United States Navy occupational rating

Sonar technician (: ST) is a United States Navy occupational rating.

STs are responsible for underwater surveillance. They assist in safe navigation and aid in search, rescue and attack operations. They operate and repair sonar equipment. STs track underwater threats and send tracks to fire control (antisubmarine warfare controlling station) operator (ASWCS) for further evaluation and or destruction.

Sonar technicians are separated into two categories, STG (sonar technician surface) who are on surface ships and STS (sonar technician submarine) who operate on submarines.
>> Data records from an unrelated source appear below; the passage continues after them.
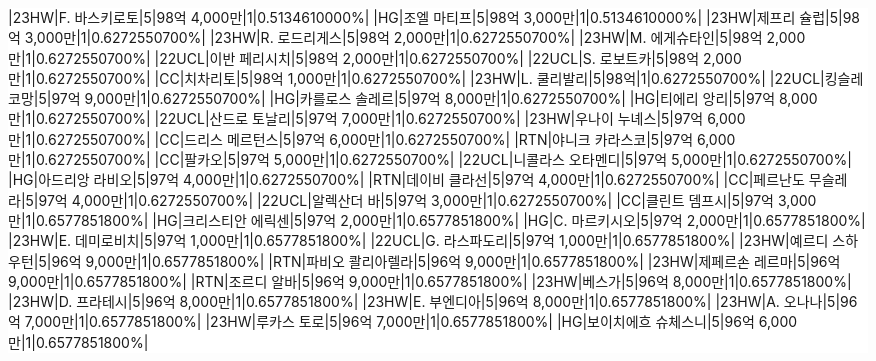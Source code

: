 |23HW|F. 바스키로토|5|98억 4,000만|1|0.5134610000%|
|HG|조엘 마티프|5|98억 3,000만|1|0.5134610000%|
|23HW|제프리 슐럽|5|98억 3,000만|1|0.6272550700%|
|23HW|R. 로드리게스|5|98억 2,000만|1|0.6272550700%|
|23HW|M. 에게슈타인|5|98억 2,000만|1|0.6272550700%|
|22UCL|이반 페리시치|5|98억 2,000만|1|0.6272550700%|
|22UCL|S. 로보트카|5|98억 2,000만|1|0.6272550700%|
|CC|치차리토|5|98억 1,000만|1|0.6272550700%|
|23HW|L. 쿨리발리|5|98억|1|0.6272550700%|
|22UCL|킹슬레 코망|5|97억 9,000만|1|0.6272550700%|
|HG|카를로스 솔레르|5|97억 8,000만|1|0.6272550700%|
|HG|티에리 앙리|5|97억 8,000만|1|0.6272550700%|
|22UCL|산드로 토날리|5|97억 7,000만|1|0.6272550700%|
|23HW|우나이 누녜스|5|97억 6,000만|1|0.6272550700%|
|CC|드리스 메르턴스|5|97억 6,000만|1|0.6272550700%|
|RTN|야니크 카라스코|5|97억 6,000만|1|0.6272550700%|
|CC|팔카오|5|97억 5,000만|1|0.6272550700%|
|22UCL|니콜라스 오타멘디|5|97억 5,000만|1|0.6272550700%|
|HG|아드리앙 라비오|5|97억 4,000만|1|0.6272550700%|
|RTN|데이비 클라선|5|97억 4,000만|1|0.6272550700%|
|CC|페르난도 무슬레라|5|97억 4,000만|1|0.6272550700%|
|22UCL|알렉산더 바|5|97억 3,000만|1|0.6272550700%|
|CC|클린트 뎀프시|5|97억 3,000만|1|0.6577851800%|
|HG|크리스티안 에릭센|5|97억 2,000만|1|0.6577851800%|
|HG|C. 마르키시오|5|97억 2,000만|1|0.6577851800%|
|23HW|E. 데미로비치|5|97억 1,000만|1|0.6577851800%|
|22UCL|G. 라스파도리|5|97억 1,000만|1|0.6577851800%|
|23HW|예르디 스하우턴|5|96억 9,000만|1|0.6577851800%|
|RTN|파비오 콸리아렐라|5|96억 9,000만|1|0.6577851800%|
|23HW|제페르손 레르마|5|96억 9,000만|1|0.6577851800%|
|RTN|조르디 알바|5|96억 9,000만|1|0.6577851800%|
|23HW|베스가|5|96억 8,000만|1|0.6577851800%|
|23HW|D. 프라테시|5|96억 8,000만|1|0.6577851800%|
|23HW|E. 부엔디아|5|96억 8,000만|1|0.6577851800%|
|23HW|A. 오나나|5|96억 7,000만|1|0.6577851800%|
|23HW|루카스 토로|5|96억 7,000만|1|0.6577851800%|
|HG|보이치에흐 슈체스니|5|96억 6,000만|1|0.6577851800%|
Sonar technicians are colloquially referred to as "ping jockeys" on board surface vessels, after the sound of active sonar. They are also referred to as “shower techs” by other sailors on submarines, due to their alleged habit of using all the potable water.

==History==
- Established 1942
- SoM - Soundman
- SoMH - Soundman (harbor defense)
- 1943-1964
- SO - sonarman
  - SOG - Sonarman (sonar)
  - SOH - Sonarman (harbor defense)
- 1964–Present
- ST - Sonar technician
  - STG -	Sonar technician (surface)
  - STS -	Sonar technician (submarine)

==Sonar technician (Surface) (STG)==
Sonar technicians, surface fleet (manipulate, control, evaluate, and interpret data) surface sonar, Towed array, and other oceanographic systems; operate surface ship underwater fire control systems (with associated equipment) for the solution of antisubmarine warfare problems, operate underwater communications, torpedo countermeasure equipment, depth finders for navigation, collect and disseminate bathythermograph data, calculate optimum performance; perform organizational and intermediate maintenance on surface sonar and allied equipment. Attached to WEAPONS Dept, aboard US NAVY ships.

==Sonar technician submarines (STS)==
Sonar technician submarines operate (control, evaluate, and interpret data) submarine sonar, oceanographic equipment and submarine auxiliary sonar; coordinate submarine sonar and underwater interface; perform organizational and intermediate maintenance on submarine and allied equipment. During battle stations, sonarmen track targets, passing bearing information to fire control to refine speed, range and course. The result is a firing solution used to launch and guide torpedoes to their intended target(s).

The majority of the sonar used aboard submarines is passive, since active emissions give away a vessel's position. Active sonar is mainly used for under ice operations.